European stocks fell early on Monday, tracking losses on Wall Street as oil shares followed crude into the red and banks slipped
European stocks fell early on Monday, tracking losses on Wall Street as oil shares followed crude into the red and banks slipped.
At 0821 GMT the pan-European FTSEurofirst 300 index was down 0.4 percent at 855.86 points.
Oil and gas shares took the most points off the index, with BP , Royal Dutch Shell and Total losing between 0.9 and 1.5 percent as crude oil fell more than 2 percent to below $56 a barrel.
Among banks UBS was down 3.2 percent, while HSBC and BNP Paribas both lost 1 percent.
Deutsche Bank rose 0.7 percent after the bank's chief executive was quoted as saying in an interview to a German paper that Germany's largest bank will not need money from the state to survive the financial crisis.
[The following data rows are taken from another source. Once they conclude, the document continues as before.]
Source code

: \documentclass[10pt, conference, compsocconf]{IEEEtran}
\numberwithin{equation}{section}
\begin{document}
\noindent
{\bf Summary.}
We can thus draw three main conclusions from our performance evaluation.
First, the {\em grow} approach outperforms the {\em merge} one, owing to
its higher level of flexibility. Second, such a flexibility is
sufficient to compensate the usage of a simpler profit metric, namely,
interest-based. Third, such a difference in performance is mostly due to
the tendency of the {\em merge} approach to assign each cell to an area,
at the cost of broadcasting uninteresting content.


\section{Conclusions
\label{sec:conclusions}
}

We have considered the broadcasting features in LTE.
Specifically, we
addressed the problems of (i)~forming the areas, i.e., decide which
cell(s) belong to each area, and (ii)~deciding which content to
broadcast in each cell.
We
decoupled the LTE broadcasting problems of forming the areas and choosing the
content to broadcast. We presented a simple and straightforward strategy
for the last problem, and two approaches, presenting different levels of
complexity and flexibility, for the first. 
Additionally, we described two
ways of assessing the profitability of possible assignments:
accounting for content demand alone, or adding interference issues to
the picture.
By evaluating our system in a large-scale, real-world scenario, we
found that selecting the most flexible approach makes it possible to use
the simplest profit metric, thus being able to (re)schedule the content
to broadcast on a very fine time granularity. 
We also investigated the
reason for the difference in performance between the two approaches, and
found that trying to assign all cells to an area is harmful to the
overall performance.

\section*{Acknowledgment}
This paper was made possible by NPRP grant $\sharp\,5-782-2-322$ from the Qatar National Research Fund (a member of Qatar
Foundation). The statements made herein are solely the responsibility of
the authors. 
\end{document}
Investors were also digesting data that showed Japan, the world's second-largest economy, has slipped into recession. Japan's economy shrank 0.1 percent in the third quarter for its second straight quarter of contraction.
Adding to the grim mood, the Confederation of British Industry said on Monday Britain will suffer its sharpest economic contraction in almost two decades next year and the number of people out of work could rise to nearly 3 million by 2010.
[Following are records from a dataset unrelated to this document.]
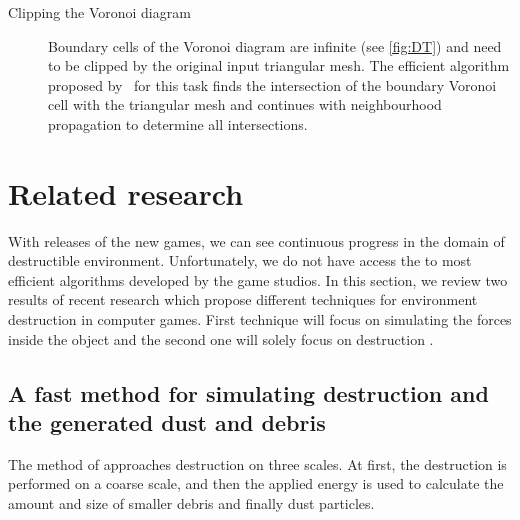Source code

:\begin{description}
    \item[Clipping the Voronoi diagram] Boundary cells of the Voronoi diagram are infinite (see \cref{fig:DT}) and need to be clipped by the original input triangular mesh. The efficient algorithm proposed by~\citet{yan2010efficient} for this task finds the intersection of the boundary Voronoi cell with the triangular mesh and continues with neighbourhood propagation to determine all intersections. 
\end{description}


\section{Related research}
With releases of the new games, we can see continuous progress in the domain of destructible environment. Unfortunately, we do not have access the to most efficient algorithms developed by the game studios. In this section, we review two results of recent research which propose different techniques for environment destruction in computer games. First technique will focus on simulating the forces inside the object and the second one will solely focus on destruction .

\subsection{A fast method for simulating destruction and the generated dust
and debris}
\label{sec:edem}
The method of \citet{edem}  approaches destruction on three scales. At first, the destruction is performed on a coarse scale, and then the applied energy is used to calculate the amount and size of smaller debris and finally dust particles.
The Group of 20 world leaders agreed Saturday to a raft of fiscal and monetary steps to rescue the global economy, but it was left to individual governments to tailor their response to their particular circumstances.
"It's life after G20. There's not a lot it (G20) could do except come out with warm words and platitudes," said Justin Urquhart Stewart, investment director at Seven Investment Management.
"It's a day to miss, or a day to have a little respite from the turmoil. But it would take very little to send us off in another direction. It's as if we're in between Atlantic depressions," he added.
U.S. stocks lost ground on Friday after a record drop in monthly retail sales heightened worries that U.S. consumers' reluctance to spend will drag the economy into an even deeper downturn than initially expected.